Despite what we watch and read about on television and the movies, or romance novels, fairy tale love is more fantasy than reality. Love takes work and it’s rare for two people to fall completely in line with each other without a strategy and effort.
Most successful relationships start with a common interest or goal…
Consider “Couple A.” Two athletes who enjoy the same physical activities. Those activities become the cornerstone that helps to build and maintain a happy, lasting relationship. Without their sports and activities, they may well have never come together.

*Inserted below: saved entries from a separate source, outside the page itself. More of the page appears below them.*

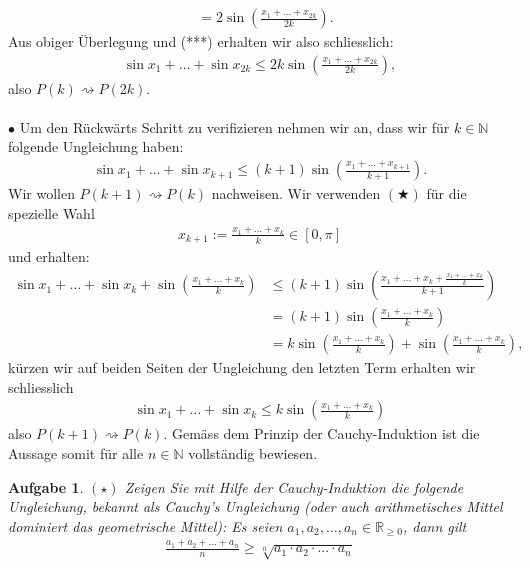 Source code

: \documentclass[a4paper, 20]{exam}
\newtheorem{ex}{Aufgabe}
\begin{document}
\begin{solution}
\begin{align*}
&= 2 \sin \left( \frac{x_1 + \dots + x_{2k}}{2k}\right).
\end{align*}
Aus obiger Überlegung und (***) erhalten wir also schliesslich:
\begin{align*}
\sin x_1 + \dots + \sin x_{2k} \leq 2k \sin \left( \frac{x_1 + \dots + x_{2k}}{2k}\right),
\end{align*}
also $P(k) \rightsquigarrow P(2k)$. 
\\
\\
$\bullet$ Um den Rückwärts Schritt zu verifizieren nehmen wir an, dass wir für $k \in \mathbb{N}$ folgende Ungleichung haben: 
\begin{align*}
\sin x_1 + \dots + \sin x_{k+1} \leq (k+1) \sin \left( \frac{x_1 + \dots + x_{k+1}}{k+1}\right). \tag{$\bigstar$}
\end{align*}
Wir wollen $P(k+1) \rightsquigarrow P(k)$ nachweisen. Wir verwenden $(\bigstar)$ für die spezielle Wahl 
\begin{align*}
x_{k+1}:= \frac{x_1 + \dots + x_k}{k} \in [0, \pi]
\end{align*}
und erhalten: 
\begin{align*}
\sin x_1 + \dots + \sin x_k + \sin \left( \frac{x_1 + \dots + x_k}{k}\right) &\leq (k+1) \sin \left( \frac{x_1 + \dots + x_k + \frac{x_1 + \dots + x_k}{k}}{k+1}\right) \\
& = (k+1) \sin \left( \frac{x_1 + \dots + x_k}{k}\right) \\
& = k \sin \left( \frac{x_1 + \dots + x_k}{k}\right) + \sin \left( \frac{x_1 + \dots + x_k}{k}\right),
\end{align*}
kürzen wir auf beiden Seiten der Ungleichung den letzten Term erhalten wir schliesslich 
\begin{align*}
\sin x_1 + \dots + \sin x_k \leq k \sin \left( \frac{x_1 + \dots + x_k}{k}\right)
\end{align*}
also $P(k+1) \rightsquigarrow P(k)$. Gemäss dem Prinzip der Cauchy-Induktion ist die Aussage somit für alle $n \in \mathbb{N}$ vollständig bewiesen. 
\end{solution}


\begin{ex}{$(\star)$} Zeigen Sie mit Hilfe der Cauchy-Induktion die folgende Ungleichung, bekannt als Cauchy's Ungleichung (oder auch arithmetisches Mittel dominiert das geometrische Mittel): Es seien $a_1, a_2, \dots , a_n \in \mathbb{R}_{ \geq 0}$, dann gilt
\begin{align*}
\frac{a_1 + a_2 + \dots + a_n}{n} \geq \sqrt[n]{a_1 \cdot a_2 \cdot ... \cdot a_n}
\end{align*}
\end{ex}
\end{document}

For “Couple B” it’s a love of contemporary art that helps to fuse them together as lovers and friend. Aside from going to the gym once in a while, they have no interest in sports or physical activities. They’re so deeply interested in the arts, spending so much time traveling to art galleries and special shows, there’s no way they’d be able to maintain a relationship with someone who wasn’t like-minded.
Both couples have a common interest that brought them together.

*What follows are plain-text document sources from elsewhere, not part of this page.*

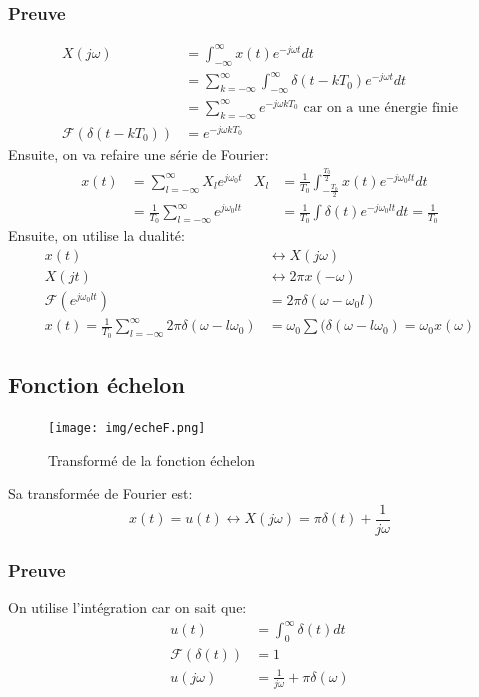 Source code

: \documentclass{report}
\begin{document}
\subsubsection{Preuve}
\begin{align*}
X(j\omega) &= \int_{-\infty}^{\infty} x(t) e^{-j \omega t} dt\\
&= \sum_{k = -\infty}^{\infty} \int_{-\infty}^{\infty} \delta(t- kT_0) e^{-j \omega t} dt\\
&= \sum_{k = -\infty}^{\infty} e^{-j \omega k T_0} \text{ car on a une énergie finie}\\
\mathcal{F}(\delta(t-kT_0)) &= e^{-j\omega k T_0}
\end{align*}
Ensuite, on va refaire une série de Fourier:
\begin{align*}
x(t) &= \sum_{l = -\infty}^{\infty} X_l e^{j\omega_0 t} & X_l &=  \frac{1}{T_0} \int_{-\frac{T_0}{2}}^{\frac{T_0}{2}} x(t) e^{-j \omega_0 lt} dt\\
&= \frac{1}{T_0} \sum_{l = -\infty}^{\infty} e^{j\omega_0 lt} & &= \frac{1}{T_0} \int \delta(t) e^{-j \omega_0 lt} dt= \frac{1}{T_0}
\end{align*} %
Ensuite, on utilise la dualité:
\begin{align*}
x(t) &\longleftrightarrow X(j\omega)\\
X(jt) &\longleftrightarrow 2\pi x(-\omega)\\
\mathcal{F}(e^{j\omega_0 lt}) &= 2 \pi \delta(\omega - \omega_0 l)\\
x(t) = \frac{1}{T_0} \sum_{l = - \infty}^{\infty} 2 \pi \delta(\omega - l \omega_0) &= \omega_0 \sum (\delta(\omega -l \omega_0) = \omega_0 x(\omega)
\end{align*}

\subsection{Fonction échelon}
\begin{figure}[H]
\centering
\texttt{[image: img/echeF.png]}
\caption{Transformé de la fonction échelon}
\end{figure}
Sa transformée de Fourier est:
\begin{equation}
x(t) = u(t) \longleftrightarrow X(j\omega) = \pi \delta(t) + \frac{1}{j \omega}
\end{equation}

\subsubsection{Preuve}
On utilise l'intégration car on sait que:
\begin{align*}
u(t) &=  \int_0^{\infty} \delta(t) dt\\
\mathcal{F}(\delta(t)) &= 1\\
u(j\omega) &= \frac{1}{j \omega} + \pi \delta(\omega)
\end{align*}
\end{document}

This doesn’t mean they can just coast – thinking their significant other will love them forever and never get bored with the relationship. Or that a fight won’t erupt where things that can’t be taken back will never get said. Or that selfishness won’t rear its ugly head in the relationship, erasing the good times and replacing them with dislike and regret.
What brought you together initially is usually the easiest part of the relationship.
Give before you take…
Before you try to force your spouse into doing something they would never do on their own, or otherwise agree to, consider offering something of value to them first.
Say Bob wants to buy season tickets to all the Chicago Bulls’ home games, many of which fall on Saturday evenings, a day he and Sally normally spend together. Buying the tickets will mean they’ll either be apart during that normal “us time,” or that Sally will have to tag along. Instead of assuming or insisting that Sally should accompany him to the game on every Saturday, Bob should do the smart thing and offer to sign up for the tango lessons on Sunday morning that Sally’s been asking him to take with her.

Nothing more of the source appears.